Patrick was referring the odious early policy of the Clinton administration to send U.S. troops into action under a UN banner, as part of a mongrelized international soldatesca, under the command of third-world generals who still thought the bolt-action rifle was the latest thing in military weaponry.
During the past year, America has "increasingly withdrawn from collective (overseas) initiatives ... the reluctance of the United States to participate in multilateral operations such as international peacekeeping, the use of military force under UN leadership, arms control and international law enforcement is growing more and more apparent," lamented Patrick.
But if it saddens such globalist intellectuals that American politicians have taken note of the rising populist aversion to gun-grabbing UN military adventures, that turn of events should gladden all patriots who have offered resistance to the first Clinton administration's misbegotten policy of "assertive multilateralism."
There is no doubt that populism is the new wave of politics around the world.
At the dawn of year 2001, nationalist movements opposed to globalism and runaway "free trade" either hold power or dominate the opposition from Austria to Venezuela, even in such long-somnolent countries as Switzerland and Romania.
Explosive corruption scandals have contributed to the fall of U.S.-backed strongman regimes in a number of countries.
Peru, for one, has been ruled with an iron hand by a dictatorial president of Japanese ancestry, Alberto Fujimori, and his sinister intelligence chief, Vladimiro Montesinos, for more than a decade, backed by strong support from the CIA and the State Department.
At year's end, both were in flight from the law, after it was discovered that with full CIA approval they had bought tens of thousands of infantry weapons from the well-known Los Angeles-based arms dealer, Sarkis Sorghananian, and then resold the armaments to Colombia's drug-dealing Communist guerrillas, now considered the main U.S. enemy south of the border.

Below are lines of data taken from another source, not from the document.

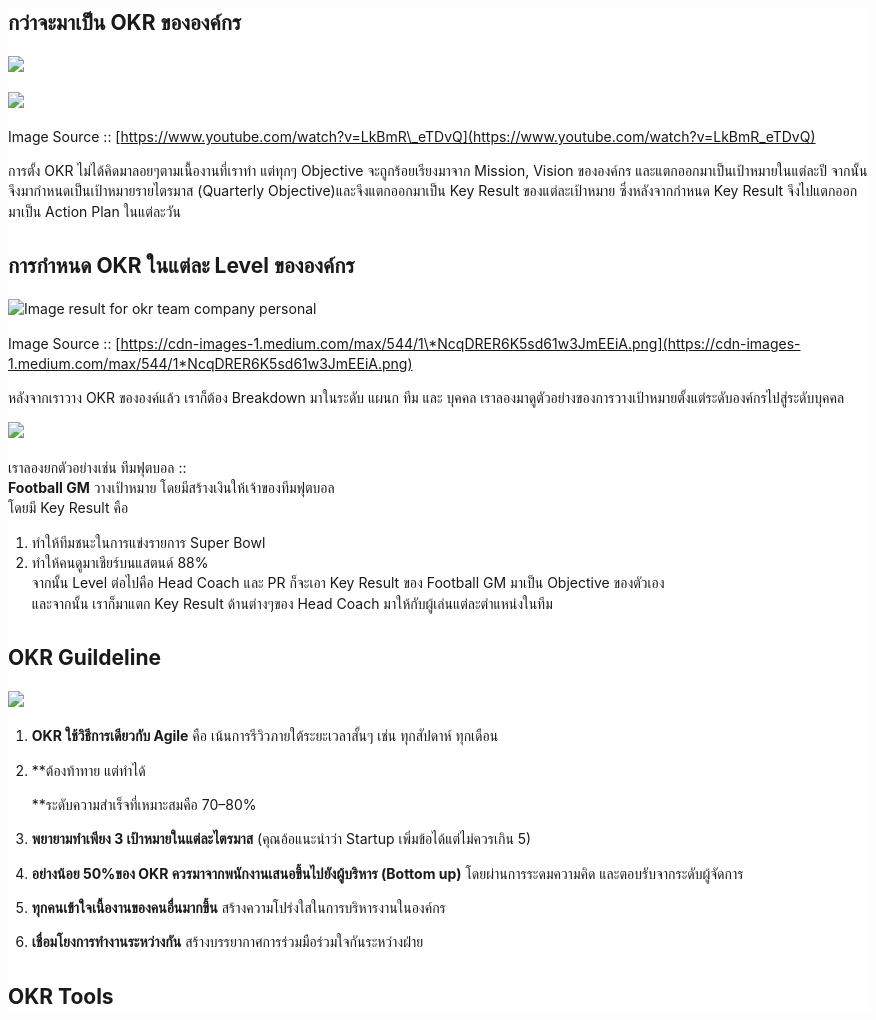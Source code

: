 ## กว่าจะมาเป็น OKR ขององค์กร

![](https://miro.medium.com/max/60/0*_Q2oUrK-S3QCYG09.jpg?q=20)

![](https://miro.medium.com/max/1369/0*_Q2oUrK-S3QCYG09.jpg)

Image Source :: [https://www.youtube.com/watch?v=LkBmR\_eTDvQ](https://www.youtube.com/watch?v=LkBmR_eTDvQ)

การตั้ง OKR ไม่ได้คิดมาลอยๆตามเนื้องานที่เราทำ แต่ทุกๆ Objective จะถูกร้อยเรียงมาจาก Mission, Vision ขององค์กร และแตกออกมาเป็นเป้าหมายในแต่ละปี จากนั้นจึงมากำหนดเป็นเป้าหมายรายไตรมาส \(Quarterly Objective\)และจึงแตกออกมาเป็น Key Result ของแต่ละเป้าหมาย ซึ่งหลังจากกำหนด Key Result จึงไปแตกออกมาเป็น Action Plan ในแต่ละวัน

## การกำหนด OKR ในแต่ละ Level ขององค์กร

![Image result for okr team company personal](https://miro.medium.com/proxy/1*NcqDRER6K5sd61w3JmEEiA.png)

Image Source :: [https://cdn-images-1.medium.com/max/544/1\*NcqDRER6K5sd61w3JmEEiA.png](https://cdn-images-1.medium.com/max/544/1*NcqDRER6K5sd61w3JmEEiA.png)

หลังจากเราวาง OKR ขององค์แล้ว เราก็ต้อง Breakdown มาในระดับ แผนก ทีม และ บุคคล เราลองมาดูตัวอย่างของการวางเป้าหมายตั้งแต่ระดับองค์กรไปสู่ระดับบุคคล

![](https://miro.medium.com/max/638/0*xh6N33P-xD7i8Nc_.)

เราลองยกตัวอย่างเช่น ทีมฟุตบอล ::  
**Football GM** วางเป้าหมาย โดยมีสร้างเงินให้เจ้าของทีมฟุตบอล  
โดยมี Key Result คือ  
1. ทำให้ทีมชนะในการแข่งรายการ Super Bowl  
2. ทำให้คนดูมาเชียร์บนแสตนด์ 88%  
จากนั้น Level ต่อไปคือ Head Coach และ PR ก็จะเอา Key Result ของ Football GM มาเป็น Objective ของตัวเอง  
และจากนั้น เราก็มาแตก Key Result ด้านต่างๆของ Head Coach มาให้กับผู้เล่นแต่ละตำแหน่งในทีม

## **OKR Guildeline**

![](https://miro.medium.com/max/1920/0*ulxLk8ZlnguBeXxK.)

1. **OKR ใช้วิธีการเดียวกับ Agile**  คือ เน้นการรีวิวภายใต้ระยะเวลาสั้นๆ เช่น ทุกสัปดาห์ ทุกเดือน
2. \*\*ต้องท้าทาย แต่ทำได้  

   \*\*ระดับความสำเร็จที่เหมาะสมคือ 70–80%

3. **พยายามทำเพียง 3 เป้าหมายในแต่ละไตรมาส** \(คุณอ้อแนะนำว่า Startup เพิ่มข้อได้แต่ไม่ควรเกิน 5\)
4. **อย่างน้อย 50%ของ OKR ควรมาจากพนักงานเสนอขึ้นไปยังผู้บริหาร \(Bottom up\)**  โดยผ่านการระดมความคิด และตอบรับจากระดับผู้จัดการ
5. **ทุกคนเข้าใจเนื้องานของคนอื่นมากขึ้น**  สร้างความโปร่งใสในการบริหารงานในองค์กร
6. **เชื่อมโยงการทำงานระหว่างกัน**  สร้างบรรยากาศการร่วมมือร่วมใจกันระหว่างฝ่าย

## **OKR Tools**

"Such intolerably corrupt conditions in Venezuela, the region's largest oil producer, have boosted into power President Hugo Chavez, who is now regarded as Latin America's most popular and reform-minded populist leader," said Dr. Arva Borglid, a visiting lecturer in Spanish-American history at American University.
And, of course, "Washington is already putting into practice its well-known tactics to destabilize the democratically elected Chavez government," added reporter Ricardo Vasconcelos, who writes for El Diario, New York's leading Spanish-language newspaper.
But in the view of diplomatic and academic observers, the attempts of U.S. covert-action agents to undermine the populist regime of Dr. Mahathir Mohamad in Malaysia last year "failed miserably -- and so will other clandestine operations designed to stem the rising tide of populism," added Borglid.